**Task statement:**
Where does "results" appear in the data? Return each line that holds it.

**Data extract:**
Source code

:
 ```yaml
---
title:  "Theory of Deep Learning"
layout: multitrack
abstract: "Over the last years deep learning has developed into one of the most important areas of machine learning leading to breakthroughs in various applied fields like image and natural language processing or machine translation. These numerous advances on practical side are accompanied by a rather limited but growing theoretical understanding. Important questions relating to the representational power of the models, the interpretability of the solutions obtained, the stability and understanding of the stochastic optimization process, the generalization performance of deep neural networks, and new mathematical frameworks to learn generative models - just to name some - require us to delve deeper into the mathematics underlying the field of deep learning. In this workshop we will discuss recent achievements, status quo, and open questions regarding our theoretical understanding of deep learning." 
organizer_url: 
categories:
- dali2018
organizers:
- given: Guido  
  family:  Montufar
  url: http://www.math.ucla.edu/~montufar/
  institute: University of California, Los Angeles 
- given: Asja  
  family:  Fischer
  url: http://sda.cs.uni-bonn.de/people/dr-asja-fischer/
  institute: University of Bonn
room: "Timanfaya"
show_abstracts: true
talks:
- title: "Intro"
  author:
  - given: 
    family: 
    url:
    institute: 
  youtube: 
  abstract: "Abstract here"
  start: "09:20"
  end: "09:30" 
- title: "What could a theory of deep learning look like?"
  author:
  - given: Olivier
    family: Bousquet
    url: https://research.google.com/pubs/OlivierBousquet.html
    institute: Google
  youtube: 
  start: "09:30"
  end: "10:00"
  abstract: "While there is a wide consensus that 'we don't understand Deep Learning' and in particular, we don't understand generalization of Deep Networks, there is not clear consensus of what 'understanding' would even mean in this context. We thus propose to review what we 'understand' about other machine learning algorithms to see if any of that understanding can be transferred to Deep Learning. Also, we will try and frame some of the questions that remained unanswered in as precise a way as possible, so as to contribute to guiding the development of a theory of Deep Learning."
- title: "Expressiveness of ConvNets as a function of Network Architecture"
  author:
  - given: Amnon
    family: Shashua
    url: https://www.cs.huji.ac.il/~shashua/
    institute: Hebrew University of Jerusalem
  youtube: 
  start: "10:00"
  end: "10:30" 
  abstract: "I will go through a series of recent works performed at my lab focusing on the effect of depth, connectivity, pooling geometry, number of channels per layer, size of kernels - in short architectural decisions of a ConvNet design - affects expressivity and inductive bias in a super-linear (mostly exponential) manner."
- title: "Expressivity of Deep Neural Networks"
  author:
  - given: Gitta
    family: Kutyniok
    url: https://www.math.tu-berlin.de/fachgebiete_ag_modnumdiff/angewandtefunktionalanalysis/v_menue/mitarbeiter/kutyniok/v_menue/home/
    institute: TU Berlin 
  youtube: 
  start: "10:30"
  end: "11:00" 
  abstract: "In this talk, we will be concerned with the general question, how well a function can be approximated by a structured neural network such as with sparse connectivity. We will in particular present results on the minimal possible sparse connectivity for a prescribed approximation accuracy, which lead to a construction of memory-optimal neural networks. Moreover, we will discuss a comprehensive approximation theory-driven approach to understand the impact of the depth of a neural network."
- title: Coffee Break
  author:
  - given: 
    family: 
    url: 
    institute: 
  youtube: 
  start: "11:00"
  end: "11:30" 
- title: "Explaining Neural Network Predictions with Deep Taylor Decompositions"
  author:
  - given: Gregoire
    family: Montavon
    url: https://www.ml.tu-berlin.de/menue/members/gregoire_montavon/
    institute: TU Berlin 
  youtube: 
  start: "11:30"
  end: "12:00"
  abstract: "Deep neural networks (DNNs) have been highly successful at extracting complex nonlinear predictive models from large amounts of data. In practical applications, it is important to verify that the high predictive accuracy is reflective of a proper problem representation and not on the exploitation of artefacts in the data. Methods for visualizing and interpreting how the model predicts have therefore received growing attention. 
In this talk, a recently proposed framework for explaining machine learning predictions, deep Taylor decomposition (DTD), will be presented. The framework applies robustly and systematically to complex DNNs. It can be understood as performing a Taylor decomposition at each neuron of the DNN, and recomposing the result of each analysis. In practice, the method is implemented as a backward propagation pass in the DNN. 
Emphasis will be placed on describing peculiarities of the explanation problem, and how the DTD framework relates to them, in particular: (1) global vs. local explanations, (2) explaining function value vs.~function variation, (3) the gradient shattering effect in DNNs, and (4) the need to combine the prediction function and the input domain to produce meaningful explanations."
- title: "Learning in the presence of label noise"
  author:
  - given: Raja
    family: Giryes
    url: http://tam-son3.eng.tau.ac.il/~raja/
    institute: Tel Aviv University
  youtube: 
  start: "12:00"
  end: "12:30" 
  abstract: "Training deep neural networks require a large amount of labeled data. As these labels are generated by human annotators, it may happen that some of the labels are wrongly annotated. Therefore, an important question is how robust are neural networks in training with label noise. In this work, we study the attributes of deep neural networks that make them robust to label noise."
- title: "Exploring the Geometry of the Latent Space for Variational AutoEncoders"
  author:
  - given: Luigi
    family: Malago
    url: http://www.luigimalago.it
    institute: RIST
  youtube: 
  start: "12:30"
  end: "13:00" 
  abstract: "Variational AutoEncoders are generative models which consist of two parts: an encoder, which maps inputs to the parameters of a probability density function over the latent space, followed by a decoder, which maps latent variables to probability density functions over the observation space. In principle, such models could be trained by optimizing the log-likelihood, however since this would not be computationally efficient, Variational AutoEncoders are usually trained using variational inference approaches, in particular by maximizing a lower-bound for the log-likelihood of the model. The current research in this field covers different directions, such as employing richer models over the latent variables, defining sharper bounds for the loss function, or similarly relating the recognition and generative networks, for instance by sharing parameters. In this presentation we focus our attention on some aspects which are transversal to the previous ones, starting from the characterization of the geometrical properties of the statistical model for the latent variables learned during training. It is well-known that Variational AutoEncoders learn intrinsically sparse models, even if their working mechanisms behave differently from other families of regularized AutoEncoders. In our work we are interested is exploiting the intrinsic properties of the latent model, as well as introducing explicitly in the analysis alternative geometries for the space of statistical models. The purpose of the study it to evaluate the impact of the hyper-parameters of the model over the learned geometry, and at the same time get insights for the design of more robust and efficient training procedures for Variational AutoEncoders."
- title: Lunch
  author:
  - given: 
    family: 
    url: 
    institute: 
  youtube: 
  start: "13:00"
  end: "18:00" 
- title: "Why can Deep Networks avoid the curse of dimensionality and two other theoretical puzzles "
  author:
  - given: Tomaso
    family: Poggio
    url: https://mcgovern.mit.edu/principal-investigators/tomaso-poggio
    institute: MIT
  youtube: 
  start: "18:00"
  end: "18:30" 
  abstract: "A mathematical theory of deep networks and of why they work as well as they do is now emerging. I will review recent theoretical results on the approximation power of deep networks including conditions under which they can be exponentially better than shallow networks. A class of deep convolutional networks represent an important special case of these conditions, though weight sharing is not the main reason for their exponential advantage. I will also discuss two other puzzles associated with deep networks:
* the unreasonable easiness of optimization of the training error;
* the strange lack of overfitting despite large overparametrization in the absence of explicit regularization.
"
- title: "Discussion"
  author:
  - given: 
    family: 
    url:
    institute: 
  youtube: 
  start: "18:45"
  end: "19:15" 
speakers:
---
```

**Solution for this exercise:**
  abstract: "In this talk, we will be concerned with the general question, how well a function can be approximated by a structured neural network such as with sparse connectivity. We will in particular present results on the minimal possible sparse connectivity for a prescribed approximation accuracy, which lead to a construction of memory-optimal neural networks. Moreover, we will discuss a comprehensive approximation theory-driven approach to understand the impact of the depth of a neural network."
  abstract: "A mathematical theory of deep networks and of why they work as well as they do is now emerging. I will review recent theoretical results on the approximation power of deep networks including conditions under which they can be exponentially better than shallow networks. A class of deep convolutional networks represent an important special case of these conditions, though weight sharing is not the main reason for their exponential advantage. I will also discuss two other puzzles associated with deep networks:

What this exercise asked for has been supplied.